*** Available data Section Begins ***

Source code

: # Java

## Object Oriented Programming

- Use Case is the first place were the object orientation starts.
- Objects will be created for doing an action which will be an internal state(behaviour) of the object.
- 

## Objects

*** Available data Section Ends ***

Work item: If a line in the records above has the word "Objects", copy it.

Response to this task:
- Objects will be created for doing an action which will be an internal state(behaviour) of the object.
## Objects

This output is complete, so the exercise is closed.